練習場でも水は手に入るが、古い給水器の水なのでなんとなく匂いが鼻につくのだ。
以前彼女が給水器の水の匂いに文句を言っていたことを覚えている。
「行けるか?」
「大丈夫よ。」
シヴァンシカからボトルを受け取り、自分のボトルと一緒に自分のバッグの中に仕舞う。
走り始めようとしたところで、ジーンズのポケットに差した携帯電話が異音を発した。
聞いた事の無い音だった。
汗でも染み込んで動作不良を起こしたのかと思い、慌ててポケットから携帯電話を取り出す。
ポケットから出したことで、耳に突き刺さるような大音量が辺りに響き渡る。
シヴァンシカも同じ様に自分の携帯を取り出した。
彼女の携帯も同じ音を発していた。
思わず顔を見合わせる。
「ミサイル警報。ミサイル警報。速やかに近くのシェルターなどの安全な場所に避難して下さい。ミサイル警報。ミサイル警報。速やかに・・・」
携帯電話が発する異音の音量が小さくなったと思ったら、今度はとんでもなく物騒なことを喚き始めた。
「ミサイル警報・・・って。」
恐怖よりも、困惑が先に立った。
一体どこの国が攻めてくると言うのか。隣国マレーシアとの関係は良好で、それは海の向こう側の隣国インドネシアも同様だった。
子供でも知っていることだった。
中国は南アジア地域のあらゆる国に対して相変わらず軍事的或いは政治的な恫喝と懐柔を繰り返していたが、この小さな国土の国にミサイルを飛ばすほど馬鹿とは思えなかった。
資源も無く国土面積も極めて小さい、経済だけで成り立っているこのシンガポールという国に、ミサイルなど撃ち込んでしまっては占領後何も得るものが無くなってしまう。
ベトナム、タイ、カンボジア、東チモール、パプアニューギニア、どの国をとってもシンガポールと仲良くやっていきたいと思いこそすれども、ミサイルを撃ち込んで来そうな国は全く思い浮かばなかった。
携帯電話の着信音が鳴った。父親からだった。電話から聞き慣れた声の日本語が聞こえてきた。
ほぼ同時にシヴァンシカにも着信があった様だ。
向こうも多分親だろう。
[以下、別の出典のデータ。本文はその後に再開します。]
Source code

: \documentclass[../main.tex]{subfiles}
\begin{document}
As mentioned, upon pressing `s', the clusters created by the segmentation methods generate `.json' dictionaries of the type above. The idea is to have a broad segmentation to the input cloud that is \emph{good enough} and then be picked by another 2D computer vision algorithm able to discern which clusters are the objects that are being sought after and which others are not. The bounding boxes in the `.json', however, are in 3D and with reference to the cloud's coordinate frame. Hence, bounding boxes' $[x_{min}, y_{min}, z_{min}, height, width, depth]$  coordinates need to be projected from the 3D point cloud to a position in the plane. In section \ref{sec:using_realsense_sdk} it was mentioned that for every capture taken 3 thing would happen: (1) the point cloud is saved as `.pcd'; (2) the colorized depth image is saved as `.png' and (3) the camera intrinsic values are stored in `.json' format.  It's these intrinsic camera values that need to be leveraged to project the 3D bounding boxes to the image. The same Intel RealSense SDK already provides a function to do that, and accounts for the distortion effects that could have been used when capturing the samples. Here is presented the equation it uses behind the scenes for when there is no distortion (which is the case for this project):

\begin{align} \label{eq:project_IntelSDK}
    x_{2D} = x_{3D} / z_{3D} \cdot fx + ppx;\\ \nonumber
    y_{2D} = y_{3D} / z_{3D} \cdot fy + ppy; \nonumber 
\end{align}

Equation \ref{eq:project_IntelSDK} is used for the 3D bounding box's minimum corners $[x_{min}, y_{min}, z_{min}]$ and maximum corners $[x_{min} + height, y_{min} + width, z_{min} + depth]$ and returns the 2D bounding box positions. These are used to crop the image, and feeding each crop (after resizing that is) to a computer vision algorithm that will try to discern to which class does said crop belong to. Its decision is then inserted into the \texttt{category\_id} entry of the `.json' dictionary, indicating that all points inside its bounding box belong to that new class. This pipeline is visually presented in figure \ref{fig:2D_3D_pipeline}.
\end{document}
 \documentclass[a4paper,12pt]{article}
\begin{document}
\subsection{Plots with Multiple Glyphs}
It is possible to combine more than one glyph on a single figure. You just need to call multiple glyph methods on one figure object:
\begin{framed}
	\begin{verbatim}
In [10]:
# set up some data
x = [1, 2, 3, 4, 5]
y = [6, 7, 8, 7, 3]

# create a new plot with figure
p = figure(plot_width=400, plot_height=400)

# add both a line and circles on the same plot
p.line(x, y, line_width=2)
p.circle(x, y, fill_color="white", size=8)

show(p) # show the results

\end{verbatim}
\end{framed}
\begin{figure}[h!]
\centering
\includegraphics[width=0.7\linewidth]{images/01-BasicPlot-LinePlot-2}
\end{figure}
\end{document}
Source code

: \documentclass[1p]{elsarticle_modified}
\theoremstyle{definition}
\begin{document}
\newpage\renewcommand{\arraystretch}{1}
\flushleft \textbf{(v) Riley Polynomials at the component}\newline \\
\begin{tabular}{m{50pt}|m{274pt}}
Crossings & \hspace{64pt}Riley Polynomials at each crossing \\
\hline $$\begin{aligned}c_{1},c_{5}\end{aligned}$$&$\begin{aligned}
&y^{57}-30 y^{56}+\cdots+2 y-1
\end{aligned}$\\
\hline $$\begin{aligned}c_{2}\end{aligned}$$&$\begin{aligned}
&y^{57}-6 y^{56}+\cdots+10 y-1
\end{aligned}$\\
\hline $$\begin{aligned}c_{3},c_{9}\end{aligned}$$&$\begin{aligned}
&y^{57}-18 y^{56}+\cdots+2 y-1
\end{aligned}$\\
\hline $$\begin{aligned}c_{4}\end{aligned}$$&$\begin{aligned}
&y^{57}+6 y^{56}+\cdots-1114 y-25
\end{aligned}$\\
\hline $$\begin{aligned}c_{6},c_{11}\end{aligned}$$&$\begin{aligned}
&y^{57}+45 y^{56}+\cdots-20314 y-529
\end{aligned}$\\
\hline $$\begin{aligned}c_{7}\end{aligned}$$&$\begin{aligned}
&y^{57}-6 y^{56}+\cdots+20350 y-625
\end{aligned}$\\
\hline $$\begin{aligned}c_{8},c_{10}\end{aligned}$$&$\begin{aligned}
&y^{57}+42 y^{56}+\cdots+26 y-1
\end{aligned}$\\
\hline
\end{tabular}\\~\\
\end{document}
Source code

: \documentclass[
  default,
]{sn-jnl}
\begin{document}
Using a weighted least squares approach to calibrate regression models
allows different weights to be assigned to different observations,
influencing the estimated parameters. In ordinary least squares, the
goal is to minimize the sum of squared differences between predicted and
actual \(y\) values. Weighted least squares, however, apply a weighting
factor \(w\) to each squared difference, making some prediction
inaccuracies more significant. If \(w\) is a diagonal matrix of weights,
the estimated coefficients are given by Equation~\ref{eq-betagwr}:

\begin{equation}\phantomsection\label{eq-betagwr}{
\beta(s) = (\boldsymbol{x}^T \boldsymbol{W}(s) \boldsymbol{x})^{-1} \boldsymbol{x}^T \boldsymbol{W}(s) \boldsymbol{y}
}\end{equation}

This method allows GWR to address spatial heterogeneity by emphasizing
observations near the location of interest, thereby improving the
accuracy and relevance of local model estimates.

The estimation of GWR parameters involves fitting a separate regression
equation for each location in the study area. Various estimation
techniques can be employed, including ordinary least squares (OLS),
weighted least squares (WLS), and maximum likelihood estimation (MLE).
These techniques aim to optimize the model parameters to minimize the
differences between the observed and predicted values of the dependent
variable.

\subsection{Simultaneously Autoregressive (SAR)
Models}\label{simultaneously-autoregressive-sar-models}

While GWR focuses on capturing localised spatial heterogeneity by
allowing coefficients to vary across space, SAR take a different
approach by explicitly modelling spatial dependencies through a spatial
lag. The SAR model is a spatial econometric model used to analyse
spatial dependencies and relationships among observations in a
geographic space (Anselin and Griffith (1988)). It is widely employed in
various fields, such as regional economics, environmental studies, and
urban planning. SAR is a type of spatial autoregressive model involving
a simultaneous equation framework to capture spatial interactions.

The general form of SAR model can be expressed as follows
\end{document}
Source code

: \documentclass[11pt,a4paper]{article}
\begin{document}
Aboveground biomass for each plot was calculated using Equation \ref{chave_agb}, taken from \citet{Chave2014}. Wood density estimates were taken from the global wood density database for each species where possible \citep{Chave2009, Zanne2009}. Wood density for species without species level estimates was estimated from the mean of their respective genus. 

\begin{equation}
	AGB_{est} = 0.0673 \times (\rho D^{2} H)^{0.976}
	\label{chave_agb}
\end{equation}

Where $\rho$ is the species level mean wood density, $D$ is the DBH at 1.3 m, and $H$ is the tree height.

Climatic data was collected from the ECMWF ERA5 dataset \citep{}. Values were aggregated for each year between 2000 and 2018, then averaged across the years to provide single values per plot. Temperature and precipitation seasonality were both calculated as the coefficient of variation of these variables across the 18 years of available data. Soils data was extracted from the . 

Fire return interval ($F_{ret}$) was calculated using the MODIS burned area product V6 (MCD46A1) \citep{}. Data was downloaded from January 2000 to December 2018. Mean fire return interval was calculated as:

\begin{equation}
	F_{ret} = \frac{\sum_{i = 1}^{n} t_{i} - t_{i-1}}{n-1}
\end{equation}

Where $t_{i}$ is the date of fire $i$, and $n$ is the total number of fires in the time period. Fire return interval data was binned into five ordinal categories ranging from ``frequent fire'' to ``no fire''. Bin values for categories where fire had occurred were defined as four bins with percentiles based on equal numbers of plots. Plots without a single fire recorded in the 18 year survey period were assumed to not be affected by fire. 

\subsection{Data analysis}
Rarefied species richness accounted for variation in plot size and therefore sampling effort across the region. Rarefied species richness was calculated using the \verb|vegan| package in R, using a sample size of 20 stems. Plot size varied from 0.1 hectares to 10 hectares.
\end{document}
シヴァンシカがヒンディー語で受け答えしているのが聞こえる。
『達也、今どこに居る?』
日系の商社に勤める父親は今勤務時間の筈だった。日系企業は勤務時間中の私的通話にうるさいと聞いている。実際、父親が仕事中に電話を掛けてくるのはかなり珍しい。
ミサイル警報などと言う前代未聞の警報が発令されては、家族の心配が先に立ってルールどころでは無いのだろう。
「学校の帰りだよ。今から練習に行くところ。」
『よし。練習は行かなくて良い。すぐにシェルターに入るんだ。一番近いシェルターはベドク駅地下だな。MRTは使えないものと思った方が良い。シヴィーちゃんも一緒か?』
彼の父親は、シヴァンシカのことをシヴィーちゃんと呼ぶ。
ちなみに、彼女たちの民族にその様な短縮愛称を付ける習慣は無いそうだ。
「ああ、一緒に居るよ。」
『じゃあシヴィーちゃんも一緒に行くんだ。お前は男なんだから、ちゃんと守ってやれよ。絶対にはぐれるな。』
「MRT使えないなら父さんはどうするのさ。まだ会社なんだろ?」
『俺も少しし・・・』
父親が何か言おうと話し始めたところで突然通話が切れた。
携帯の画面を見ると、「No Signal」の文字が見える。
回線混雑でも「No Signal」という表示にはならないはずなのだが、皆が一斉に電話してシステムが落ちたのだろうかと首を捻る。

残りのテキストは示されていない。